Nelson Mandela - 15 - 12 - 43,000,000

It's taken me a while to compose this but here goes...

 For me there are three numbers that sum up Nelson Mandela's achievement more than anything else.

15

12

43,000,000

I can't actually remember Mandela coming out of jail. My parents used to watch the Antiques Road Show whenever we were in but I don't remember watching the edition that was interrupted to show him coming out jail. Maybe I have a rubbish memory or maybe we had gone out that day.

But there is one moment I will remember above all others.

Rugby is normally a game I have absolutely no interest in. I once had a Welsh flatmate who was normally a great bloke but utterly unbearable whenever Wales were playing and/or won. But I couldn't understand or give a damn. At school I almost never played it - at one school only some boys in each year were trained and I applied but was rejected within twenty minutes and despite letters that school made no effort to teach the game to use. At my next school I found we were supposed to have arrived with a comprehensive understanding of the game and I was soon dispatched to the sidelines and treated like an idiot who was sometimes given punishments whenever I dared to ask basic key questions about a game I had no real experience or understanding of and needed to know the basics that the teachers hadn't bothered to teach me. Luckily I soon left that pathetic excuse for an educational institution.

But one afternoon I saw one of the greatest ever moments in the history of rugby. And it had little to do with matchplay.

It was the final of the World Cup. New Zealand had assumed it would be walkover. They soon learnt it wasn't. They lost to the hosts, South Africa, 15-12.

And then came the presentation of the trophy by the host nation's head of state.

For a long time South Africa had been divided in sport as in much else. A footballer talks of how he could go into a restaurant and all the black staff would be demanding their autograph yet none of the white diners could even recognise them. A golfer could claim that the country was a small nation of just five million people - meaning just white South Africa.

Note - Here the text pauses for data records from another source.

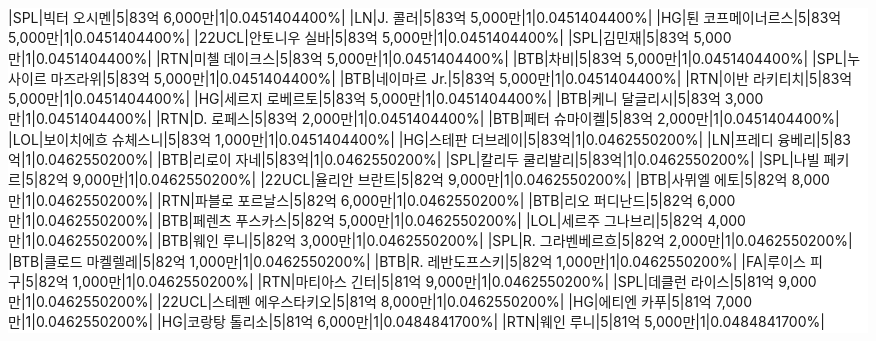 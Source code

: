 |SPL|빅터 오시멘|5|83억 6,000만|1|0.0451404400%|
|LN|J. 콜러|5|83억 5,000만|1|0.0451404400%|
|HG|퇸 코프메이너르스|5|83억 5,000만|1|0.0451404400%|
|22UCL|안토니우 실바|5|83억 5,000만|1|0.0451404400%|
|SPL|김민재|5|83억 5,000만|1|0.0451404400%|
|RTN|미첼 데이크스|5|83억 5,000만|1|0.0451404400%|
|BTB|차비|5|83억 5,000만|1|0.0451404400%|
|SPL|누사이르 마즈라위|5|83억 5,000만|1|0.0451404400%|
|BTB|네이마르 Jr.|5|83억 5,000만|1|0.0451404400%|
|RTN|이반 라키티치|5|83억 5,000만|1|0.0451404400%|
|HG|세르지 로베르토|5|83억 5,000만|1|0.0451404400%|
|BTB|케니 달글리시|5|83억 3,000만|1|0.0451404400%|
|RTN|D. 로페스|5|83억 2,000만|1|0.0451404400%|
|BTB|페터 슈마이켈|5|83억 2,000만|1|0.0451404400%|
|LOL|보이치에흐 슈체스니|5|83억 1,000만|1|0.0451404400%|
|HG|스테판 더브레이|5|83억|1|0.0462550200%|
|LN|프레디 융베리|5|83억|1|0.0462550200%|
|BTB|리로이 자네|5|83억|1|0.0462550200%|
|SPL|칼리두 쿨리발리|5|83억|1|0.0462550200%|
|SPL|나빌 페키르|5|82억 9,000만|1|0.0462550200%|
|22UCL|율리안 브란트|5|82억 9,000만|1|0.0462550200%|
|BTB|사뮈엘 에토|5|82억 8,000만|1|0.0462550200%|
|RTN|파블로 포르날스|5|82억 6,000만|1|0.0462550200%|
|BTB|리오 퍼디난드|5|82억 6,000만|1|0.0462550200%|
|BTB|페렌츠 푸스카스|5|82억 5,000만|1|0.0462550200%|
|LOL|세르주 그나브리|5|82억 4,000만|1|0.0462550200%|
|BTB|웨인 루니|5|82억 3,000만|1|0.0462550200%|
|SPL|R. 그라벤베르흐|5|82억 2,000만|1|0.0462550200%|
|BTB|클로드 마켈렐레|5|82억 1,000만|1|0.0462550200%|
|BTB|R. 레반도프스키|5|82억 1,000만|1|0.0462550200%|
|FA|루이스 피구|5|82억 1,000만|1|0.0462550200%|
|RTN|마티아스 긴터|5|81억 9,000만|1|0.0462550200%|
|SPL|데클런 라이스|5|81억 9,000만|1|0.0462550200%|
|22UCL|스테펜 에우스타키오|5|81억 8,000만|1|0.0462550200%|
|HG|에티엔 카푸|5|81억 7,000만|1|0.0462550200%|
|HG|코랑탕 톨리소|5|81억 6,000만|1|0.0484841700%|
|RTN|웨인 루니|5|81억 5,000만|1|0.0484841700%| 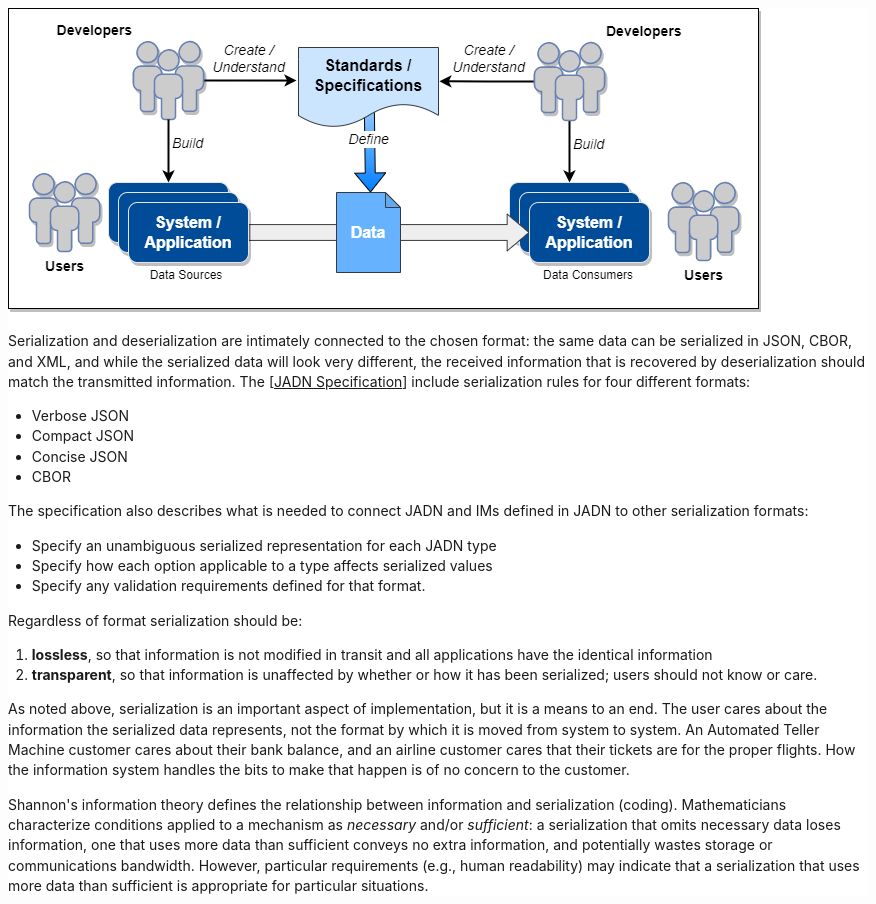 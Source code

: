 ![**Figure 2-1 -- Serialization / Deserialization**](images/model-and-serialization.png)

Serialization and deserialization are intimately connected to the
chosen format: the same data can be serialized in JSON, CBOR, and
XML, and while the serialized data will look very different,
the received information that is recovered by deserialization
should match the transmitted information. The [[JADN Specification](#jadn)] 
include serialization rules for four different formats:

 - Verbose JSON
 - Compact JSON
 - Concise JSON
 - CBOR

The specification also describes what is needed to connect JADN
and IMs defined in JADN to other serialization formats:

 - Specify an unambiguous serialized representation for each JADN type
 - Specify how each option applicable to a type affects serialized values
 - Specify any validation requirements defined for that format.

Regardless of format serialization should be:
1) **lossless**, so that information is not modified in transit
   and all applications have the identical information
2) **transparent**, so that information is unaffected by whether
or how it has been serialized; users should not know or care.

As noted above, serialization is an important aspect of
implementation, but it is a means to an end. The user cares about
the information the serialized data represents, not the format by
which it is moved from system to system. An Automated Teller
Machine customer cares about their bank balance, and an airline
customer cares that their tickets are for the proper flights. How
the information system handles the bits to make that happen is of
no concern to the customer. 

Shannon's information theory defines the relationship between
information and serialization (coding). Mathematicians
characterize conditions applied to a mechanism as *necessary*
and/or *sufficient*: a serialization that omits necessary data
loses information, one that uses more data than sufficient
conveys no extra information, and potentially wastes storage or
communications bandwidth. However, particular requirements (e.g.,
human readability) may indicate that a serialization that uses
more data than sufficient is appropriate for particular
situations.
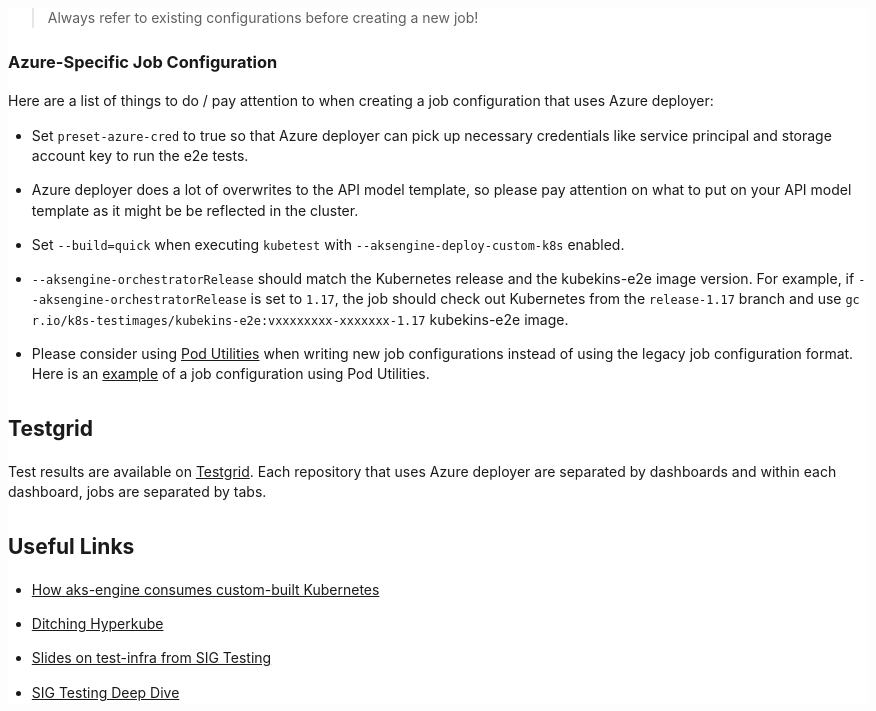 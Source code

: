 > Always refer to existing configurations before creating a new job!

### Azure-Specific Job Configuration

Here are a list of things to do / pay attention to when creating a job configuration that uses Azure deployer:

- Set `preset-azure-cred` to true so that Azure deployer can pick up necessary credentials like service principal and storage account key to run the e2e tests.

- Azure deployer does a lot of overwrites to the API model template, so please pay attention on what to put on your API model template as it might be be reflected in the cluster.

- Set `--build=quick` when executing `kubetest` with `--aksengine-deploy-custom-k8s` enabled.

- `--aksengine-orchestratorRelease` should match the Kubernetes release and the kubekins-e2e image version. For example, if `--aksengine-orchestratorRelease` is set to `1.17`, the job should check out Kubernetes from the `release-1.17` branch and use `gcr.io/k8s-testimages/kubekins-e2e:vxxxxxxxx-xxxxxxx-1.17` kubekins-e2e image.

- Please consider using [Pod Utilities](https://github.com/kubernetes/test-infra/blob/master/prow/pod-utilities.md) when writing new job configurations instead of using the legacy job configuration format. Here is an [example](https://github.com/kubernetes/test-infra/blob/master/config/jobs/kubernetes/sig-cloud-provider/azure/sig-azure-config.yaml#L161-L216) of a job configuration using Pod Utilities.

## Testgrid

Test results are available on [Testgrid](https://testgrid.k8s.io/provider-azure-azuredisk-csi-driver). Each repository that uses Azure deployer are separated by dashboards and within each dashboard, jobs are separated by tabs.

## Useful Links

- [How aks-engine consumes custom-built Kubernetes](https://github.com/Azure/aks-engine/blob/master/docs/topics/kubernetes-developers.md)

- [Ditching Hyperkube](https://gist.github.com/chewong/d39e40bf2dab184c650abac2139c8b23)

- [Slides on test-infra from SIG Testing](https://docs.google.com/presentation/d/1HOQ2df_AT-vIuz-JNaJol2oiGq84m50h9T49_5WgEaI/edit#slide=id.g49782f2733_2_71)

- [SIG Testing Deep Dive](https://www.youtube.com/watch?v=M32NIHRKaOI)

But then came the fall of apartheid. The election of Mandela. And much changed. One day showed it more than any other.

The World Cup saw South Africans united as they never had done before. Not immediately but as the national team progressed through the stages it became ever more popular. Nelson Mandela invested a lot of time and credibility in supporting the rugby team. Once they had been the symbol of white South Africa and many opponents of apartheid, Mandela himself, had wished them bad and hoped for their defeat. Yet 1995 so much changed. Mandela even donned the Springboks' shirt and went into the changing rooms to wish the team well before the final match.

The Springboks won 15-12. New Zealand whinged to disguise their team's failings, but South Africa had triumphed. Mandela presented the trophy to the winning team's captain.

That day there were no Blacks in South Africa. No Whites. No Coloureds. No Indians. There were just South Africans. 43,000,000 of them. One man and one game had brought them together as one like never before.

3 comments:

Anonymous said...

You miss the most important fact about that game: The All Black's were poisoned, so should have won.

Anonymous said...

I guess the school was Radley. Who were the idiots who failed to teach you rugby properly?

Tim Roll-Pickering said...

Simon Barlass and Stephen Rathbone were the teachers assigned to the lowest level of first years, though I got the impression that their hands were tied by John Nye. All three are still on staff at Radley College.